Cinéma Après 17 ans d’absence, le leader des Rolling Stones tiendra un des rôles principaux dans "The Burnt Orange Heresy"

Curieux hasard du calendrier. Au moment où Paul McCartney présente son dix-septième album solo, Egypt Station (voir en page 28), son éternel meilleur ennemi (ils sont amis dans la vie mais opposés depuis toujours par les fans des Beatles et des Rolling Stones), Mick Jagger, annonce mettre fin à… dix-sept ans d’absence des grands écrans.

À 75 ans, le filiforme chanteur à la langue bien pendue a accepté de tenir un des rôles clés du thriller de Giuseppe Capotondi, The Burnt Orange Heresy. Soit celui d’un riche marchand et collectionneur d’art, Joseph Cassidy. Dans sa luxueuse propriété du lac de Côme, il propose un bien étrange marché au critique d’art James Figueras (Claes Bang) et à son amie américaine, Hollis (Elizabeth Debicki), la rencontre avec un des artistes les plus célèbres et les plus mystérieux de notre époque, qui vit en reclus depuis des années, Jerome Debney (Christopher Walken).
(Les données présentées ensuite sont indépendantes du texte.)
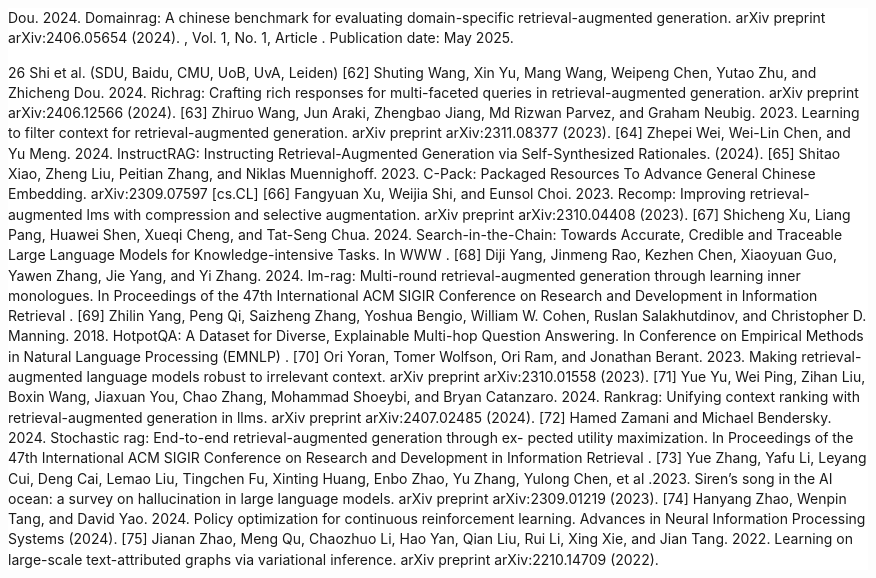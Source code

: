 Dou. 2024. Domainrag: A chinese benchmark for evaluating domain-specific retrieval-augmented generation. arXiv
preprint arXiv:2406.05654 (2024).
, Vol. 1, No. 1, Article . Publication date: May 2025.

26 Shi et al. (SDU, Baidu, CMU, UoB, UvA, Leiden)
[62] Shuting Wang, Xin Yu, Mang Wang, Weipeng Chen, Yutao Zhu, and Zhicheng Dou. 2024. Richrag: Crafting rich
responses for multi-faceted queries in retrieval-augmented generation. arXiv preprint arXiv:2406.12566 (2024).
[63] Zhiruo Wang, Jun Araki, Zhengbao Jiang, Md Rizwan Parvez, and Graham Neubig. 2023. Learning to filter context for
retrieval-augmented generation. arXiv preprint arXiv:2311.08377 (2023).
[64] Zhepei Wei, Wei-Lin Chen, and Yu Meng. 2024. InstructRAG: Instructing Retrieval-Augmented Generation via
Self-Synthesized Rationales. (2024).
[65] Shitao Xiao, Zheng Liu, Peitian Zhang, and Niklas Muennighoff. 2023. C-Pack: Packaged Resources To Advance
General Chinese Embedding. arXiv:2309.07597 [cs.CL]
[66] Fangyuan Xu, Weijia Shi, and Eunsol Choi. 2023. Recomp: Improving retrieval-augmented lms with compression and
selective augmentation. arXiv preprint arXiv:2310.04408 (2023).
[67] Shicheng Xu, Liang Pang, Huawei Shen, Xueqi Cheng, and Tat-Seng Chua. 2024. Search-in-the-Chain: Towards
Accurate, Credible and Traceable Large Language Models for Knowledge-intensive Tasks. In WWW .
[68] Diji Yang, Jinmeng Rao, Kezhen Chen, Xiaoyuan Guo, Yawen Zhang, Jie Yang, and Yi Zhang. 2024. Im-rag: Multi-round
retrieval-augmented generation through learning inner monologues. In Proceedings of the 47th International ACM
SIGIR Conference on Research and Development in Information Retrieval .
[69] Zhilin Yang, Peng Qi, Saizheng Zhang, Yoshua Bengio, William W. Cohen, Ruslan Salakhutdinov, and Christopher D.
Manning. 2018. HotpotQA: A Dataset for Diverse, Explainable Multi-hop Question Answering. In Conference on
Empirical Methods in Natural Language Processing (EMNLP) .
[70] Ori Yoran, Tomer Wolfson, Ori Ram, and Jonathan Berant. 2023. Making retrieval-augmented language models robust
to irrelevant context. arXiv preprint arXiv:2310.01558 (2023).
[71] Yue Yu, Wei Ping, Zihan Liu, Boxin Wang, Jiaxuan You, Chao Zhang, Mohammad Shoeybi, and Bryan Catanzaro.
2024. Rankrag: Unifying context ranking with retrieval-augmented generation in llms. arXiv preprint arXiv:2407.02485
(2024).
[72] Hamed Zamani and Michael Bendersky. 2024. Stochastic rag: End-to-end retrieval-augmented generation through ex-
pected utility maximization. In Proceedings of the 47th International ACM SIGIR Conference on Research and Development
in Information Retrieval .
[73] Yue Zhang, Yafu Li, Leyang Cui, Deng Cai, Lemao Liu, Tingchen Fu, Xinting Huang, Enbo Zhao, Yu Zhang, Yulong
Chen, et al .2023. Siren’s song in the AI ocean: a survey on hallucination in large language models. arXiv preprint
arXiv:2309.01219 (2023).
[74] Hanyang Zhao, Wenpin Tang, and David Yao. 2024. Policy optimization for continuous reinforcement learning.
Advances in Neural Information Processing Systems (2024).
[75] Jianan Zhao, Meng Qu, Chaozhuo Li, Hao Yan, Qian Liu, Rui Li, Xing Xie, and Jian Tang. 2022. Learning on large-scale
text-attributed graphs via variational inference. arXiv preprint arXiv:2210.14709 (2022).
En contrepartie de cette faveur, le duo doit s’arranger pour voler un des chefs-d’œuvre du génie des pinceaux, histoire d’enrichir la galerie de Cassidy.

Présenté de la sorte, cet échange de bons procédés paraît séduisant. Mais ce n’est peut-être pas un hasard si personne ne sait rien de l’artiste le plus secret de son époque. Et dans le milieu de l’art, on connaît parfaitement le sens du mot faux-semblant.

Le tournage de l’adaptation du roman de Charles Willeford débutera fin septembre en Italie. Sans précision de la date de sortie pour le moment. Mais une chose est sûre : le retour de Mick Jagger dans ce rôle de filou manipulateur fera l’événement lors de son arrivée sur les grands écrans.